SAKURA
途方に暮れるとはこういう状況をいうのだろうか。道路を隔てて桜の花びらが舞い散る公園を前に存在しているバスターミナルの前にバイクを止めた周人は手にした紙切れと目の前を走る道路とを交互に見ていた。その道路は真横の交差点とぶつかるようにして存在する縦に走る幹線道路と交差しているのが理解できている。が、そのメモの道路は十字に書かれた線でしかなく、その十字のやや左に重なるように四角が書かれて『さくら谷駅』と記されている実に簡略的すぎるそのメモを見ながら大きくため息をついた周人はヘルメットを被ったまま目の前の公園へと視線を戻した。緑豊かな高い木々が林のようになっており、その合い間をピンク色した桜の木が鮮やかな色合いで華を添えている。かなり大きい公園のようだが、目の前にある入り口はかなり小さい。柔らかそうな雲が青一色では寂しいだろうとばかりに空に色を添えているが、日差しはそれらをものともせずに燦々と降り注いでいる。4月に入ったばかりなので暑くはないが、風がない分やや不快な感じとなっていた。
「多分こっちだと思うんだけどなぁ・・・」
メモにひときわ大きな字で『さくら塾西校』と書かれている丸印の場所がどこかを探るように首を回すが、おそらくこっちであろう方向見ても目印になるようなものがメモに書かれていなために自信が持てないのだ。方角もなければ目印もなく、あるのは十字の線に四角い駅、そして巨大な印と字だけなのである。あとは下のほうに電話番号が書かれているのみだ。
「初めての土地にこの地図って・・・」
深々とため息をついた周人はメモを睨みつつ今に至る状況の発端を頭の中に思い起こすのだった。

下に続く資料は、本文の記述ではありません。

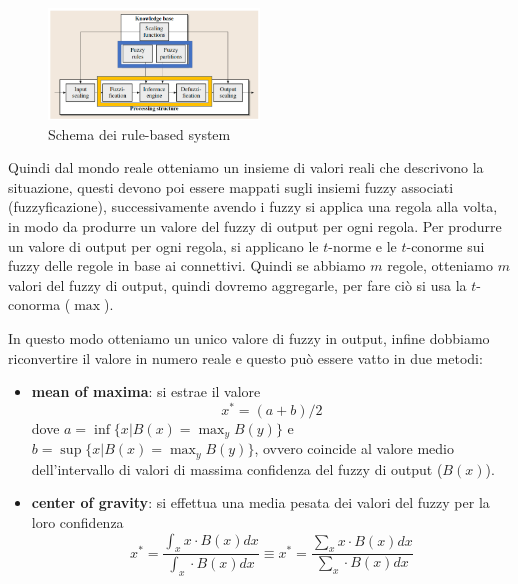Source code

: \begin{figure}
    \centering
    \includegraphics[width=0.5\textwidth]{img/sistemi_incerti/rule-based-system.png}
    \caption{Schema dei rule-based system}
    \label{fig:rule-based}
\end{figure}

Quindi dal mondo reale otteniamo un insieme di valori reali che descrivono 
la situazione, questi devono poi essere mappati sugli insiemi fuzzy associati (fuzzyficazione),
successivamente avendo i fuzzy si applica una regola alla volta, in modo da produrre 
un valore del fuzzy di output per ogni regola. Per produrre un valore di output 
per ogni regola, si applicano le $t$-norme e le $t$-conorme sui fuzzy delle regole 
in base ai connettivi. Quindi se abbiamo $m$ regole, otteniamo $m$ valori del 
fuzzy di output, quindi dovremo aggregarle, per fare ciò si usa la $t$-conorma ($\max$).

In questo modo otteniamo un unico valore di fuzzy in output, infine dobbiamo riconvertire
 il valore in numero reale e questo può essere vatto in due metodi:
\begin{itemize}
    \item \textbf{mean of maxima}: si estrae il valore 
    $$x^\ast = (a+b)/2$$
    dove $a = \inf\{x|B(x) = \max_y B(y)\}$ e  $b = \sup\{x|B(x) = \max_y B(y)\}$,
    ovvero coincide al valore medio dell'intervallo di valori di massima confidenza 
    del fuzzy di output ($B(x)$).
    \item \textbf{center of gravity}: si effettua una media pesata dei valori 
    del fuzzy per la loro confidenza
    $$x^\ast = \frac{\int_x x\cdot B(x)dx}{\int_x \cdot B(x)dx} \equiv x^\ast =\frac{\sum_x x\cdot B(x)dx}{\sum_x \cdot B(x)dx} $$
\end{itemize}

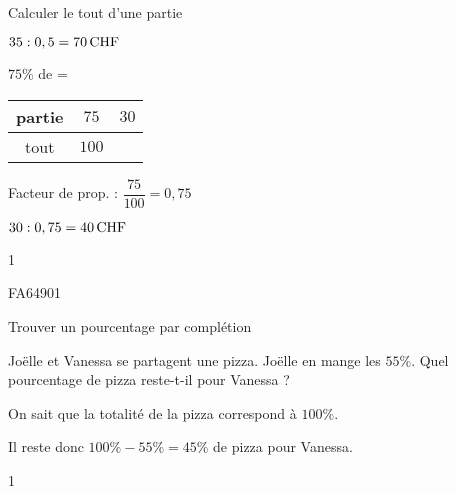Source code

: \documentclass[a4paper,11pt]{report}
\begin{document}
\begin{resolu}{Calculer le tout d'une partie}
{\begin{tasks}
\begin{minipage}[]{0.7\textwidth}
            $35 : 0,5=\tunit{70}{CHF}$
         \end{minipage}
     
    \task $75\%$ de  = 
    
        \begin{minipage}[]{0.3\textwidth}
         \begin{tabular}{|c|c|c|}
             \hline
             partie & $75$ & $30$ \\ \hline
             tout & $100$ &  \\ \hline
         \end{tabular}
         \end{minipage}
         \begin{minipage}[]{0.7\textwidth}
         Facteur de prop. : $\dfrac{75}{100}=0,75$
         
            $30 : 0,75=\tunit{40}{CHF}$
         \end{minipage}
     
\end{tasks}
}{1}    
\end{resolu}




\begin{exof}{FA64}{90}{1} %
\end{exof}

\begin{resolu}{Trouver un pourcentage par complétion}{
    Joëlle et Vanessa se partagent une pizza. Joëlle en mange les $55\%$. Quel pourcentage de pizza reste-t-il pour Vanessa ?
    \begin{multicols}{2}
    
    On sait que la totalité de la pizza correspond à $100\%$.
    
    Il reste donc $100\%-55\%=45\%$ de pizza pour Vanessa.
    \end{multicols}
}{1}
\end{resolu}
\end{document}
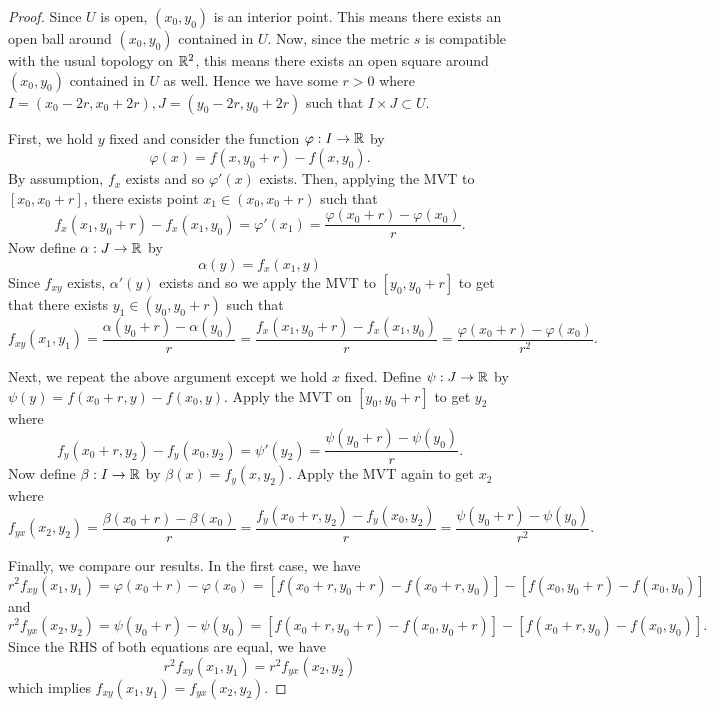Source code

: \documentclass[letterpaper, twoside, 12pt]{book}
\begin{document}
\begin{proof}
    Since \(U\) is open, \((x_0, y_0)\) is an interior point. This
    means there exists an open ball around \((x_0, y_0)\) contained in \(U\).
    Now, since the metric \(s\) is compatible with the usual topology
    on \(\mathbb R^2\), this means there exists an open square around
    \((x_0, y_0)\) contained in \(U\) as well. Hence we have some \(r > 0\)
    where \(I = (x_0 - 2r, x_0 + 2r), J = (y_0 - 2r, y_0 + 2r)\) such
    that \(I \times J \subset U\).

    First, we hold \(y\) fixed and consider the function \(\varphi: I \to \mathbb R\) by
    \[ \varphi(x) = f(x, y_0 + r) - f(x, y_0) .\]
    By assumption, \(f_x\) exists and so \(\varphi'(x)\) exists. Then,
    applying the MVT to \([x_0, x_0 + r]\), there exists point \(x_1 \in (x_0, x_0 + r)\)
    such that
    \[  f_x(x_1, y_0 + r) - f_x(x_1, y_0) = \varphi'(x_1) = \frac{ \varphi(x_0 + r) - \varphi(x_0)}{r} .\]
    Now define \(\alpha: J \to \mathbb R\) by
    \[ \alpha(y) = f_x(x_1, y) \]
    Since \(f_{xy}\) exists, \(\alpha'(y)\) exists and so we apply the MVT to
    \([y_0, y_0 + r]\) to get that there exists \(y_1 \in (y_0, y_0 + r)\) such that
    \[ f_{xy}(x_1, y_1) = \frac{\alpha(y_0 + r) - \alpha(y_0)}{r} 
        = \frac{ f_x(x_1, y_0 + r) - f_x(x_1, y_0)}{r} = \frac{ \varphi(x_0 + r) - \varphi(x_0)}{r^2}. \]

    Next, we repeat the above argument except we hold \(x\) fixed. Define
    \(\psi: J \to \mathbb R\) by \(\psi(y) = f(x_0 + r, y) - f(x_0, y)\). Apply the
    MVT on \([y_0, y_0 + r]\) to get \(y_2\) where
    \[f_y(x_0 + r, y_2) - f_y(x_0, y_2) = \psi'(y_2) = \frac{ \psi(y_0 + r) - \psi(y_0)}{r} .\]
    Now define \(\beta: I \to \mathbb R\) by \(\beta(x) = f_y(x, y_2) \). Apply
    the MVT again to get \(x_2\) where
    \[ f_{yx}(x_2, y_2) = \frac{ \beta(x_0 + r) - \beta(x_0)}{r} = 
        \frac{ f_y(x_0 + r, y_2) - f_y(x_0, y_2)}{r} = \frac{ \psi(y_0 + r) - \psi(y_0)}{r^2}. \]

    Finally, we compare our results. In the first case, we have
    \[ r^2 f_{xy}(x_1, y_1) = \varphi(x_0 + r) - \varphi(x_0) 
    = [f(x_0 + r, y_0 + r) - f(x_0 + r, y_0)] - [ f(x_0, y_0 + r) - f(x_0, y_0)] \]
    and
    \[ r^2 f_{yx}(x_2, y_2) = \psi(y_0 + r) - \psi(y_0) 
    = [f(x_0 + r, y_0 + r) - f(x_0, y_0 + r)] - [ f(x_0 + r, y_0) - f(x_0, y_0)] .\]
    Since the RHS of both equations are equal, we have
    \[ r^2 f_{xy}(x_1, y_1) = r^2 f_{yx}(x_2, y_2) \]
    which implies \(f_{xy}(x_1, y_1) = f_{yx}(x_2, y_2) \).

\end{proof}
\end{document}
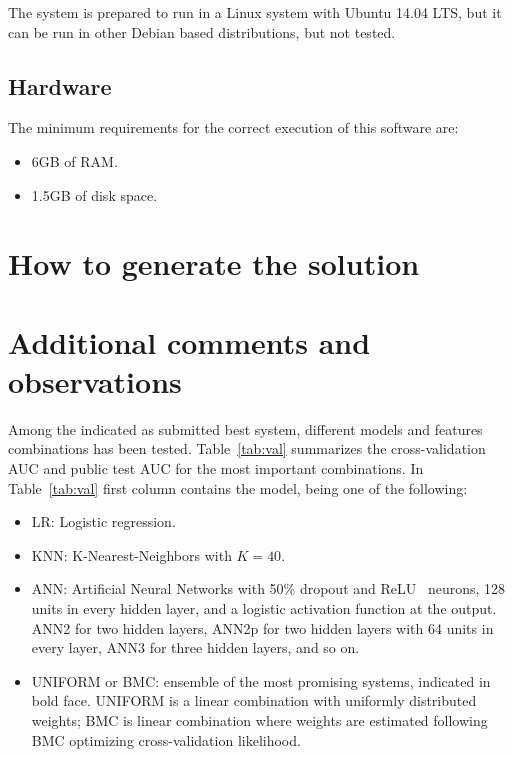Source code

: \documentclass[a4paper,english,twoside]{article}
\begin{document}
The system is prepared to run in a Linux system with Ubuntu 14.04 LTS, but it
can be run in other Debian based distributions, but not tested.

\subsection{Hardware}\label{hardware}

The minimum requirements for the correct execution of this software are:

\begin{itemize}
\item
  6GB of RAM.
\item
  1.5GB of disk space.
\end{itemize}

\section{How to generate the
  solution}\label{how-to-generate-the-solution}

\section{Additional comments and
  observations}\label{additional-comments-and-observations}

Among the indicated as submitted best system, different models and
features combinations has been tested. Table~\ref{tab:val} summarizes
the cross-validation AUC and public test AUC for the most important
combinations. In Table~\ref{tab:val} first column contains the model, being one
of the following:

\begin{itemize}
\item
  LR: Logistic regression.
\item
  KNN: K-Nearest-Neighbors with $K=40$.
\item ANN: Artificial Neural Networks with 50\% dropout and
  ReLU~\cite{2011:glorot:aistats} neurons, 128 units in every hidden layer, and
  a logistic activation function at the output.  ANN2 for two hidden layers,
  ANN2p for two hidden layers with 64 units in every layer, ANN3 for three
  hidden layers, and so on.
\item
  UNIFORM or BMC: ensemble of the most promising systems, indicated in
  bold face. UNIFORM is a linear combination with uniformly distributed
  weights; BMC is linear combination where weights are estimated
  following BMC optimizing cross-validation likelihood.
\end{itemize}
\end{document}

一人暮らしをすべくワンルームマンションを借りた周人は少ない荷物の整理を終えて桜町随一の繁華街である桜ノ宮へと来ていた。周人のマンションから電車で20分程度の手ごろな場所にあるそこは私鉄やJRが交わるようにして存在している駅を周辺に一大繁華街となっていた。その繁華街は桜ノ宮の南に位置しており、北側は山となっていて住宅地が存在している。その繁華街の中にある一角には映画館やアミューズメント施設、そしてショッピングモールが入ったビルがあり、その中にある全国的に大型チェーンを展開している本屋へとやってきた周人はエスカレーターで目的地のある3階を目指していた。ここのビルの最上階には最近できたレストランがあって雑誌で紹介されるほどの味が評判になっていた。とりあえずそこには用がない周人は本屋へと入るとコンピューターの専門雑誌が並ぶコーナーへと向かった。かなり広いフロアなだけに、そこを探すのが一苦労だ。おかげで天井から吊り下がっている看板を目印に進む周人はそれに気を取られていたせいで人とぶつかってしまい、あわてて謝る始末。
「すみません・・・・・・え?」
「いや、こっちも・・・・あれ?」
お互いにそう言いあって目を丸くする。互いに見慣れた顔だが、まさかここでこういう形で再会するとは思ってもみなかっただけに戸惑いの方が大きかった。
「塾長!」
「木戸君!」
ほぼ同時にそう言いあうと自然に笑みが浮かんだ。1年前にこの桜町に引っ越してきた塾長こと大山康男はまさか周人がここにいるとは思っていなかっただけにその驚きも周人の倍以上である。逆に周人にしてみれば落ち着いたら連絡してみようと思っていた矢先の再会だけに、これは願ったり叶ったりでもあった。2人はここで雑談も何だということで同じフロアにある喫茶店へと向かった。康男は周人の雰囲気が元に戻っていることに安堵しながらも、その左頬の傷を見つつまだまだ自分が知っている周人には程遠いことも見抜いていた。もちろん康男は周人が復讐を果たしたことも知っており、変な言い方をすればその結果を見届けてから引っ越したといっても過言ではない。結局周人が入院している間に引っ越したために何の挨拶もできていなかったのだが、その分話も弾むのだった。康男はつい先日2つめの支部を開設したことを周人に告げた。周人の住むマンションの近くにさくら塾東校、そこが本部なのだが、それが存在しており、そこから電車で20分程度西行った所にあるさくら谷という場所に西校を作るまでに塾を成長させていたのだった。さらには周人の中学時代の後輩である2人も連れてきており、塾はかなり繁盛しているとの話も聞かされて嬉しさを噛み締める周人は生き生きとしている康男の顔を見て自然と笑顔になっていく。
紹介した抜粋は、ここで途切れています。